• **Brief**: Retype the opening lines of the data exactly, stopping after the line that contains "Bay-Area Institute for". Skip every picture.

Pictures paired with source code:

#####

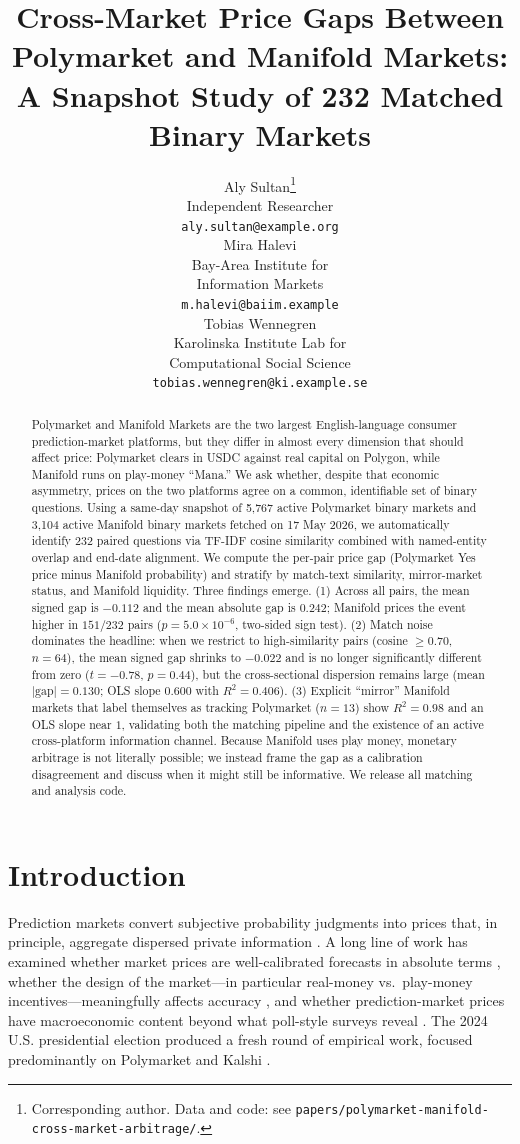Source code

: \documentclass{article}
\title{Cross-Market Price Gaps Between Polymarket and Manifold Markets:\\
A Snapshot Study of 232 Matched Binary Markets}
\author{%
  Aly Sultan\thanks{Corresponding author. Data and code: see \texttt{papers/polymarket-manifold-cross-market-arbitrage/}.} \\
  Independent Researcher \\
  \texttt{aly.sultan@example.org} \\
  \And
  Mira Halevi \\
  Bay-Area Institute for \\ Information Markets \\
  \texttt{m.halevi@baiim.example} \\
  \And
  Tobias Wennegren \\
  Karolinska Institute Lab for \\ Computational Social Science \\
  \texttt{tobias.wennegren@ki.example.se}
}
\begin{document}
\maketitle

\begin{abstract}
Polymarket and Manifold Markets are the two largest English-language consumer prediction-market platforms, but they differ in almost every dimension that should affect price: Polymarket clears in USDC against real capital on Polygon, while Manifold runs on play-money ``Mana.'' We ask whether, despite that economic asymmetry, prices on the two platforms agree on a common, identifiable set of binary questions. Using a same-day snapshot of 5{,}767 active Polymarket binary markets and 3{,}104 active Manifold binary markets fetched on 17 May 2026, we automatically identify 232 paired questions via TF-IDF cosine similarity combined with named-entity overlap and end-date alignment. We compute the per-pair price gap (Polymarket Yes price minus Manifold probability) and stratify by match-text similarity, mirror-market status, and Manifold liquidity. Three findings emerge. (1) Across all pairs, the mean signed gap is $-0.112$ and the mean absolute gap is $0.242$; Manifold prices the event higher in $151/232$ pairs ($p = 5.0\times 10^{-6}$, two-sided sign test). (2) Match noise dominates the headline: when we restrict to high-similarity pairs (cosine $\geq 0.70$, $n=64$), the mean signed gap shrinks to $-0.022$ and is no longer significantly different from zero ($t = -0.78$, $p = 0.44$), but the cross-sectional dispersion remains large (mean $|\text{gap}| = 0.130$; OLS slope $0.600$ with $R^2 = 0.406$). (3) Explicit ``mirror'' Manifold markets that label themselves as tracking Polymarket ($n=13$) show $R^2 = 0.98$ and an OLS slope near $1$, validating both the matching pipeline and the existence of an active cross-platform information channel. Because Manifold uses play money, monetary arbitrage is not literally possible; we instead frame the gap as a calibration disagreement and discuss when it might still be informative. We release all matching and analysis code.
\end{abstract}

\section{Introduction}

Prediction markets convert subjective probability judgments into prices that, in principle, aggregate dispersed private information \citep{wolfers2004prediction,manski2006interpreting,wolfers2006interpreting}. A long line of work has examined whether market prices are well-calibrated forecasts in absolute terms \citep{berg2008longrun,page2013calibrated}, whether the design of the market---in particular real-money vs.\ play-money incentives---meaningfully affects accuracy \citep{servan2004does,hanson2007lmsr}, and whether prediction-market prices have macroeconomic content beyond what poll-style surveys reveal \citep{snowberg2007partisan}. The 2024 U.S. presidential election produced a fresh round of empirical work, focused predominantly on Polymarket and Kalshi \citep{tsang2026anatomy,tsang2026shocks,le2026decomposing,clinton2025prediction,jia2026unlocking}.
\end{document}
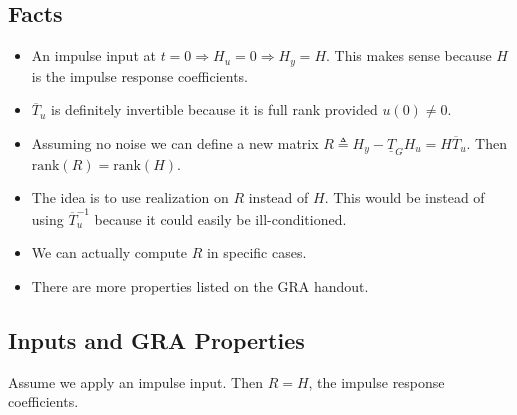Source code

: \documentclass[lecture,12pt,]{pcms-l}
\begin{document}
\subsection{Facts}
\begin{itemize}
\item An impulse input at $t=0\Rightarrow H_u=0\Rightarrow H_y=H$. This makes sense because $H$ is the impulse response coefficients.
\item $\overline{T}_u$ is definitely invertible because it is full rank provided $u(0)\neq0$.
\item Assuming no noise we can define a new matrix $R\triangleq H_y-\underline{T}_GH_u = H\overline{T}_u$. Then $\text{rank}(R) = \text{rank}(H)$.
\item The idea is to use realization on $R$ instead of $H$. This would be instead of using $\overline{T}_u^{-1}$ because it could easily be ill-conditioned.
\item We can actually compute $R$ in specific cases.
\item There are more properties listed on the GRA handout.
\end{itemize}

\subsection{Inputs and GRA Properties}
Assume we apply an impulse input. Then $R=H$, the impulse response coefficients.
\end{document}

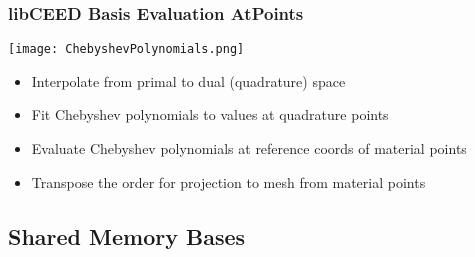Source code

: \documentclass{beamer}
\begin{document}

\begin{frame}
\begin{center}
\frametitle{libCEED Basis Evaluation AtPoints}

\begin{center}
\texttt{[image: ChebyshevPolynomials.png]}
\end{center}

\begin{itemize}

\item Interpolate from primal to dual (quadrature) space\\

\item Fit Chebyshev polynomials to values at quadrature points\\

\item Evaluate Chebyshev polynomials at reference coords of material points\\

\item Transpose the order for projection to mesh from material points\\

\end{itemize}

\end{center}
\end{frame}

\subsection{Shared Memory Bases}
\end{document}

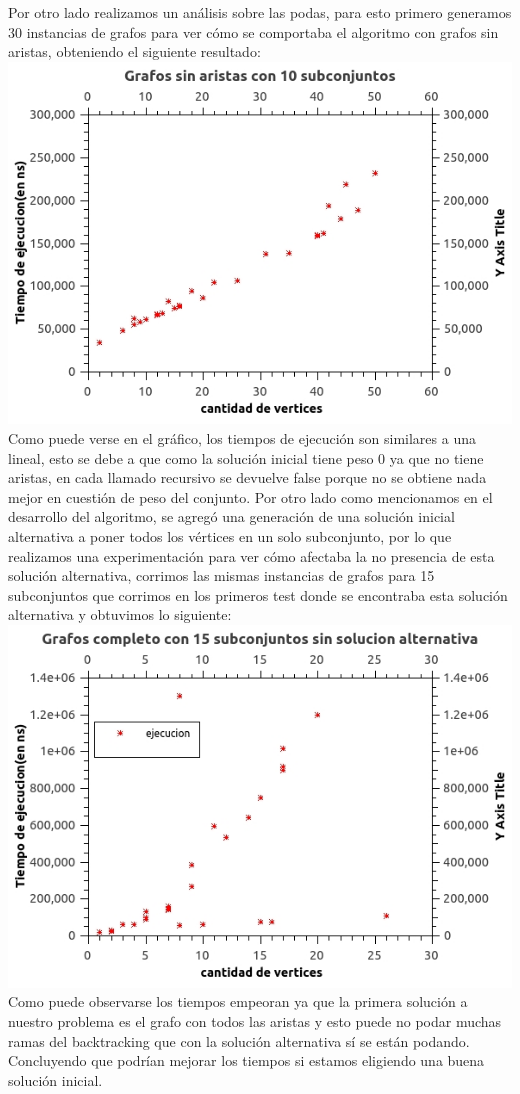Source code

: Por otro lado realizamos un análisis sobre las podas, para esto primero generamos 30 instancias de grafos para ver cómo se comportaba el algoritmo con grafos sin aristas, obteniendo el siguiente resultado:\\
\includegraphics[scale=0.5]{Ej2/sinAristas.jpg}\\
Como puede verse en el gráfico, los tiempos de ejecución son similares a una lineal, esto se debe a que como la solución inicial tiene peso 0 ya que no tiene aristas, en cada llamado recursivo se devuelve false porque no se obtiene nada mejor en cuestión de peso del conjunto.
Por otro lado como mencionamos en el desarrollo del algoritmo, se agregó una generación de una solución inicial alternativa a poner todos los vértices en un solo subconjunto, por lo que realizamos una experimentación para ver cómo afectaba la no presencia de esta solución alternativa, corrimos las mismas instancias de grafos para 15 subconjuntos que corrimos en los primeros test donde se encontraba esta solución alternativa y obtuvimos lo siguiente:\\
\includegraphics[scale=0.5]{Ej2/sinAlternativa.jpg}\\

Como puede observarse los tiempos empeoran ya que la primera solución a nuestro problema es el grafo con todos las aristas y esto puede no podar muchas ramas del backtracking que con la solución alternativa sí se están podando. Concluyendo que podrían mejorar los tiempos si estamos eligiendo una buena solución inicial.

#####

• **Answer to this problem**:
Source code

: \documentclass{article}
\title{Cross-Market Price Gaps Between Polymarket and Manifold Markets:\\
A Snapshot Study of 232 Matched Binary Markets}
\author{%
  Aly Sultan\thanks{Corresponding author. Data and code: see \texttt{papers/polymarket-manifold-cross-market-arbitrage/}.} \\
  Independent Researcher \\
  \texttt{aly.sultan@example.org} \\
  \And
  Mira Halevi \\
  Bay-Area Institute for \\ Information Markets \\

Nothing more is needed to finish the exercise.